◆ About this exercise:
All of the data that follows is to be written out exactly, with images excluded.

Recorded data
--*--

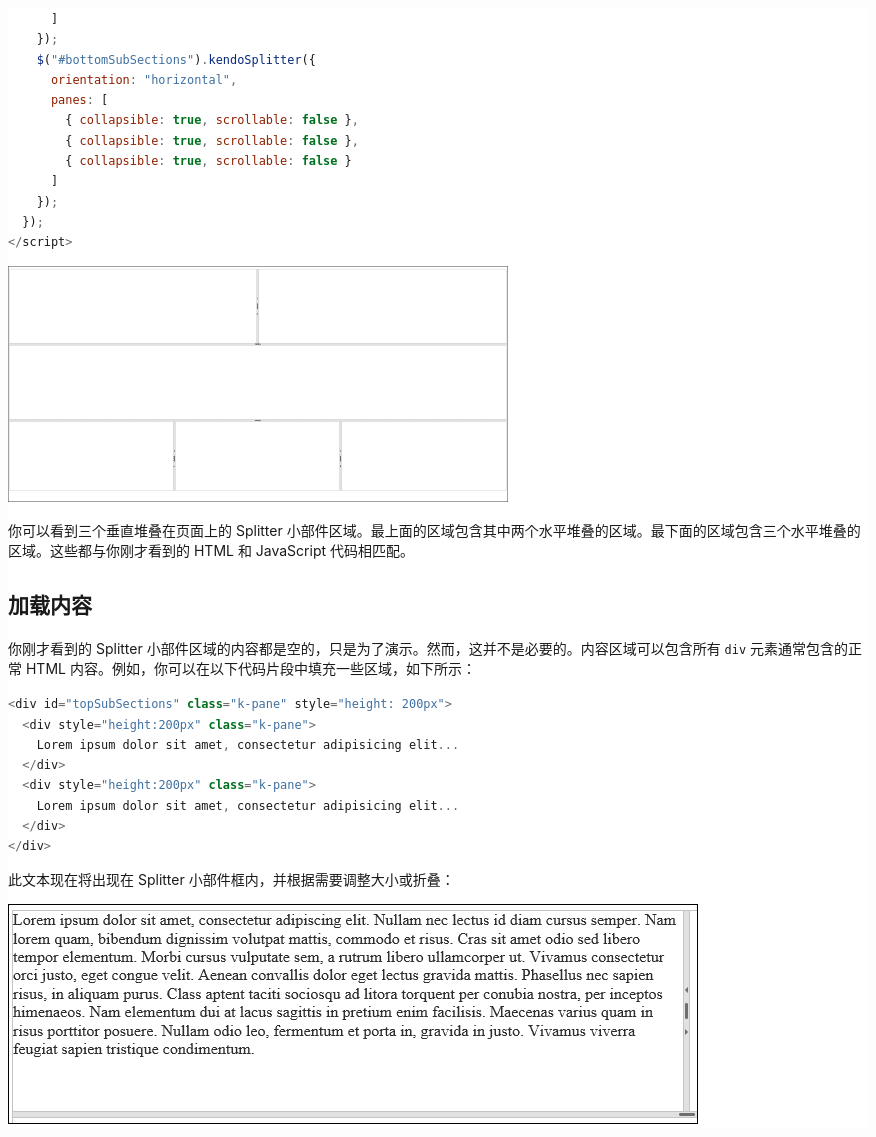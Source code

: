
 ```js
      ]
    });
    $("#bottomSubSections").kendoSplitter({
      orientation: "horizontal",
      panes: [
        { collapsible: true, scrollable: false },
        { collapsible: true, scrollable: false },
        { collapsible: true, scrollable: false }
      ]
    });
  });
</script>
```

![学习 Splitter 小部件](img/4346OT_09_01.jpg)

你可以看到三个垂直堆叠在页面上的 Splitter 小部件区域。最上面的区域包含其中两个水平堆叠的区域。最下面的区域包含三个水平堆叠的区域。这些都与你刚才看到的 HTML 和 JavaScript 代码相匹配。

## 加载内容

你刚才看到的 Splitter 小部件区域的内容都是空的，只是为了演示。然而，这并不是必要的。内容区域可以包含所有 `div` 元素通常包含的正常 HTML 内容。例如，你可以在以下代码片段中填充一些区域，如下所示：

```js
<div id="topSubSections" class="k-pane" style="height: 200px">
  <div style="height:200px" class="k-pane">
    Lorem ipsum dolor sit amet, consectetur adipisicing elit...
  </div>
  <div style="height:200px" class="k-pane">
    Lorem ipsum dolor sit amet, consectetur adipisicing elit...
  </div>
</div>
```

此文本现在将出现在 Splitter 小部件框内，并根据需要调整大小或折叠：

![加载内容](img/4346OT_09_02.jpg)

--*--

◆ Output of the task:
Source code

:
 ```js
      ]
    });
    $("#bottomSubSections").kendoSplitter({
      orientation: "horizontal",
      panes: [
        { collapsible: true, scrollable: false },
        { collapsible: true, scrollable: false },
        { collapsible: true, scrollable: false }
      ]
    });
  });
</script>
```

![学习 Splitter 小部件](img/4346OT_09_01.jpg)

你可以看到三个垂直堆叠在页面上的 Splitter 小部件区域。最上面的区域包含其中两个水平堆叠的区域。最下面的区域包含三个水平堆叠的区域。这些都与你刚才看到的 HTML 和 JavaScript 代码相匹配。

## 加载内容

你刚才看到的 Splitter 小部件区域的内容都是空的，只是为了演示。然而，这并不是必要的。内容区域可以包含所有 `div` 元素通常包含的正常 HTML 内容。例如，你可以在以下代码片段中填充一些区域，如下所示：

```js
<div id="topSubSections" class="k-pane" style="height: 200px">
  <div style="height:200px" class="k-pane">
    Lorem ipsum dolor sit amet, consectetur adipisicing elit...
  </div>
  <div style="height:200px" class="k-pane">
    Lorem ipsum dolor sit amet, consectetur adipisicing elit...
  </div>
</div>
```

此文本现在将出现在 Splitter 小部件框内，并根据需要调整大小或折叠：

![加载内容](img/4346OT_09_02.jpg)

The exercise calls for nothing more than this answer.